I’ve been listening to the Hadestown Broadway Cast album on repeat a lot lately. Because of that, I’ve been thinking about the music and the myth.
In particular, I’ve been thinking about the song Wait for Me (Reprise), how the chorus entreats Orpheus to show the way the world could be, insisting that if you can do it so can she, if she can do it, so can we. It all ends in tragedy, of course. This isn’t a spoiler; the story’s as old as love. Orpheus turns at that last second and Eurydice falls wailing into the dark. I imagine the chorus follows too, billowing away into dust.
Wait for me.
I’m coming.
And I’ve been thinking of them since I saw the Broadway show last year, been thinking about every interpretation of the myth, been thinking about how, in the end, Hermes says that it’s a tragedy, that it’s a sad song but hey, we sing it again, anyway, hoping for a different ending. Every cup is raised for poor Orpheus, wherever the bastard is as they reset the stage, ready to try once more in case this time it’s different.
I struggle with depression. A lot of the people I’ve loved and love now struggle with the same. And if you’ve ever been depressed, you know it’s not always a choking despair but often a grayness, a sense of futility, of each day being as empty as the next. There’s no point. There’s no reason to hope. It’s so fucking insidious. Before you know it, you’ve lost sight of the sun in the sky and all you can hear is the black hound howling, this is hell and you’re here until you’re lucky enough to die.

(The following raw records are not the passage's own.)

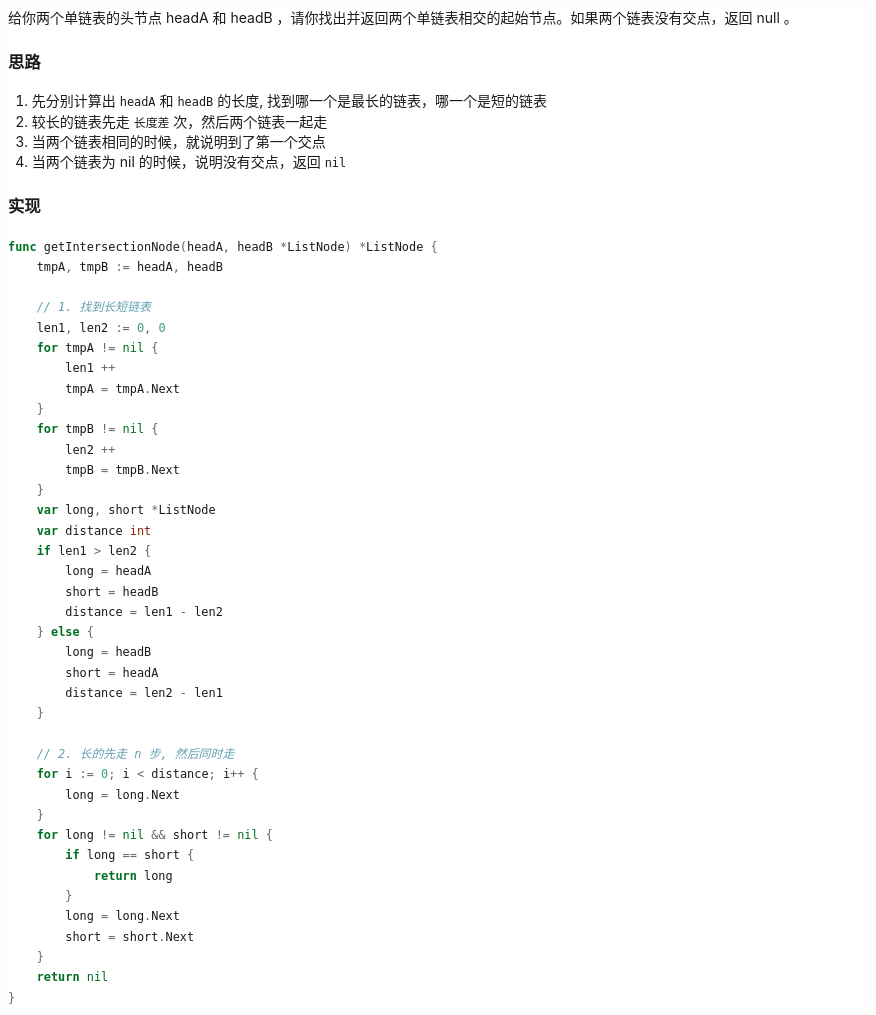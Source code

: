 给你两个单链表的头节点 headA 和 headB ，请你找出并返回两个单链表相交的起始节点。如果两个链表没有交点，返回 null 。

### 思路

1. 先分别计算出 `headA` 和 `headB` 的长度, 找到哪一个是最长的链表，哪一个是短的链表
2. 较长的链表先走 `长度差` 次，然后两个链表一起走
3. 当两个链表相同的时候，就说明到了第一个交点
4. 当两个链表为 nil 的时候，说明没有交点，返回 `nil`

### 实现

```go
func getIntersectionNode(headA, headB *ListNode) *ListNode {
    tmpA, tmpB := headA, headB

    // 1. 找到长短链表
    len1, len2 := 0, 0
    for tmpA != nil {
        len1 ++
        tmpA = tmpA.Next
    }
    for tmpB != nil {
        len2 ++
        tmpB = tmpB.Next
    }
    var long, short *ListNode
    var distance int
    if len1 > len2 {
        long = headA
        short = headB
        distance = len1 - len2
    } else {
        long = headB
        short = headA
        distance = len2 - len1
    }

    // 2. 长的先走 n 步, 然后同时走
    for i := 0; i < distance; i++ {
        long = long.Next
    }
    for long != nil && short != nil {
        if long == short {
            return long
        }
        long = long.Next
        short = short.Next
    }
    return nil
}
```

The dog you really got to dread
Is the one that howls in your head.
That’s the worst part of it, I think, that saturating bleakness, like a rime of frost settled on every rib. It’s not enough for you to want to trouble anyone with it, especially not when the world is so full of bigger problems. Especially when you’ve had people tell you to just cheer up, to think positive, to do something about it. Especially when you’ve had people leave because they’re tired of you being in pain.
Wait for me.
I’m coming with you.
And it’s such a thing when you’re used to that abyss and someone comes striding down into the dark for you, a song beating in their throat. There’s no ‘saving’ people, of course. No real way to make the demons go away, or to make the black dog stop baying. What peace you can get, you must find on your own. The road up must be taken single file. But it is an easier climb when you know someone’s there, that someone’s coming to take your hand.
When someone’s lost like that, the best we can do really is be like Orpheus, to make a gift of ourselves to them, show what the world could be in spite of what it is, and go down into the dark with hope like a light, crying, wait for me. i’m coming. If they don’t take our hand, if they let go, if they flinch because we faltered, if the howling swallows any song of hope, we sing it again, going down into the dark over and over as many times as we have breaths left.

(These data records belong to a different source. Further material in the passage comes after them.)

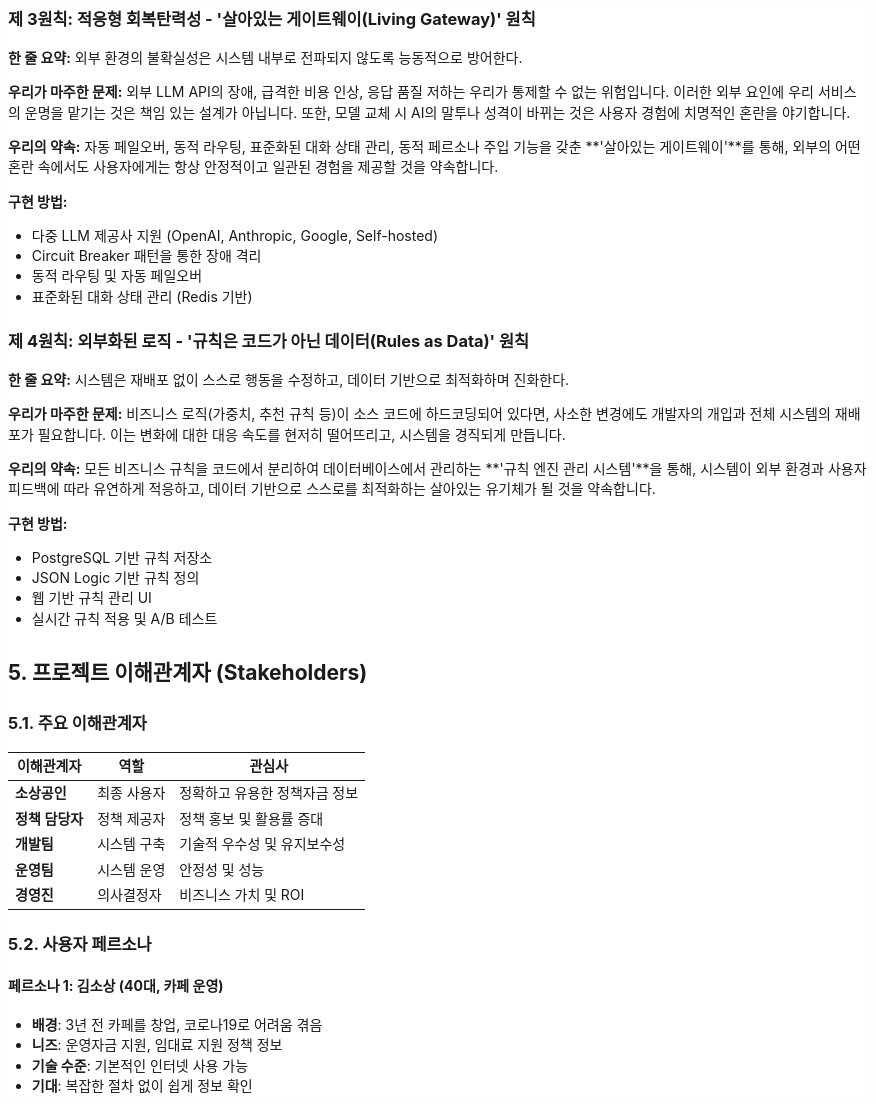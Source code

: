 ### 제 3원칙: 적응형 회복탄력성 - '살아있는 게이트웨이(Living Gateway)' 원칙

**한 줄 요약:** 외부 환경의 불확실성은 시스템 내부로 전파되지 않도록 능동적으로 방어한다.

**우리가 마주한 문제:**
외부 LLM API의 장애, 급격한 비용 인상, 응답 품질 저하는 우리가 통제할 수 없는 위험입니다. 이러한 외부 요인에 우리 서비스의 운명을 맡기는 것은 책임 있는 설계가 아닙니다. 또한, 모델 교체 시 AI의 말투나 성격이 바뀌는 것은 사용자 경험에 치명적인 혼란을 야기합니다.

**우리의 약속:**
자동 페일오버, 동적 라우팅, 표준화된 대화 상태 관리, 동적 페르소나 주입 기능을 갖춘 **'살아있는 게이트웨이'**를 통해, 외부의 어떤 혼란 속에서도 사용자에게는 항상 안정적이고 일관된 경험을 제공할 것을 약속합니다.

**구현 방법:**
- 다중 LLM 제공사 지원 (OpenAI, Anthropic, Google, Self-hosted)
- Circuit Breaker 패턴을 통한 장애 격리
- 동적 라우팅 및 자동 페일오버
- 표준화된 대화 상태 관리 (Redis 기반)

### 제 4원칙: 외부화된 로직 - '규칙은 코드가 아닌 데이터(Rules as Data)' 원칙

**한 줄 요약:** 시스템은 재배포 없이 스스로 행동을 수정하고, 데이터 기반으로 최적화하며 진화한다.

**우리가 마주한 문제:**
비즈니스 로직(가중치, 추천 규칙 등)이 소스 코드에 하드코딩되어 있다면, 사소한 변경에도 개발자의 개입과 전체 시스템의 재배포가 필요합니다. 이는 변화에 대한 대응 속도를 현저히 떨어뜨리고, 시스템을 경직되게 만듭니다.

**우리의 약속:**
모든 비즈니스 규칙을 코드에서 분리하여 데이터베이스에서 관리하는 **'규칙 엔진 관리 시스템'**을 통해, 시스템이 외부 환경과 사용자 피드백에 따라 유연하게 적응하고, 데이터 기반으로 스스로를 최적화하는 살아있는 유기체가 될 것을 약속합니다.

**구현 방법:**
- PostgreSQL 기반 규칙 저장소
- JSON Logic 기반 규칙 정의
- 웹 기반 규칙 관리 UI
- 실시간 규칙 적용 및 A/B 테스트

## 5. 프로젝트 이해관계자 (Stakeholders)

### 5.1. 주요 이해관계자
| 이해관계자 | 역할 | 관심사 |
|------------|------|--------|
| **소상공인** | 최종 사용자 | 정확하고 유용한 정책자금 정보 |
| **정책 담당자** | 정책 제공자 | 정책 홍보 및 활용률 증대 |
| **개발팀** | 시스템 구축 | 기술적 우수성 및 유지보수성 |
| **운영팀** | 시스템 운영 | 안정성 및 성능 |
| **경영진** | 의사결정자 | 비즈니스 가치 및 ROI |

### 5.2. 사용자 페르소나
#### 페르소나 1: 김소상 (40대, 카페 운영)
- **배경**: 3년 전 카페를 창업, 코로나19로 어려움 겪음
- **니즈**: 운영자금 지원, 임대료 지원 정책 정보
- **기술 수준**: 기본적인 인터넷 사용 가능
- **기대**: 복잡한 절차 없이 쉽게 정보 확인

At least that’s what I believe. That’s what I’ve known.
The older I get, the more aware I become of how fundamentally pointless everything is, how little survives the centuries. I worry often that we’d be the last generation excavating the past for myths, searching for connection, asking if those who lived before us ever loved despite hopelessness. Some part of me expected to be rendered more jaded by those revelations, but instead they’ve opened a deeper welter of tenderness. Pointless as all of it is, meaningless as our lives might ultimately be, we still create art, we still fall in love, still tell stories to each other of how we’ll never be forgotten, still give each other rings and say forever, this is forever.
Maybe, that’s where eternity lives, where magic hangs like a strip of silk held up to the sun: in our willful defiance, in our prayer that we can do something to keep out the winter cold, in that naïve hope that we can be more than a flint-strike in the universe’s eye. That our love can be enough to save us, that it can be enough to show the way.
And maybe, it can.
Who knows? We still have time for another song.
You’re not alone.
I am right here behind you.
As always, of course, a cat picture.
Oh, Cass. This just makes me want to hug you. And take you to see Hadestown again when ANI DIFRANCO JOINS THE CAST. She was the original Persephone in the concept album, which I first listened to in my "Aerie," my last Chicago apartment. I listened to it not knowing who Anais Mitchell is, knowing only that Greg Brown was involved, he was Hades, and I loved his voice and lyrics as a singer-songwriter like almost no other (okay, maybe Cohen). I hope the sun comes out for you soon, and that you remember fields of flowers, soft beneath your heels. And that the world treats you as tenderly as you treat it.
What a beautiful and thoughtful exegesis of a wonderful song in an amazing show. And I love your hopefulness at the end.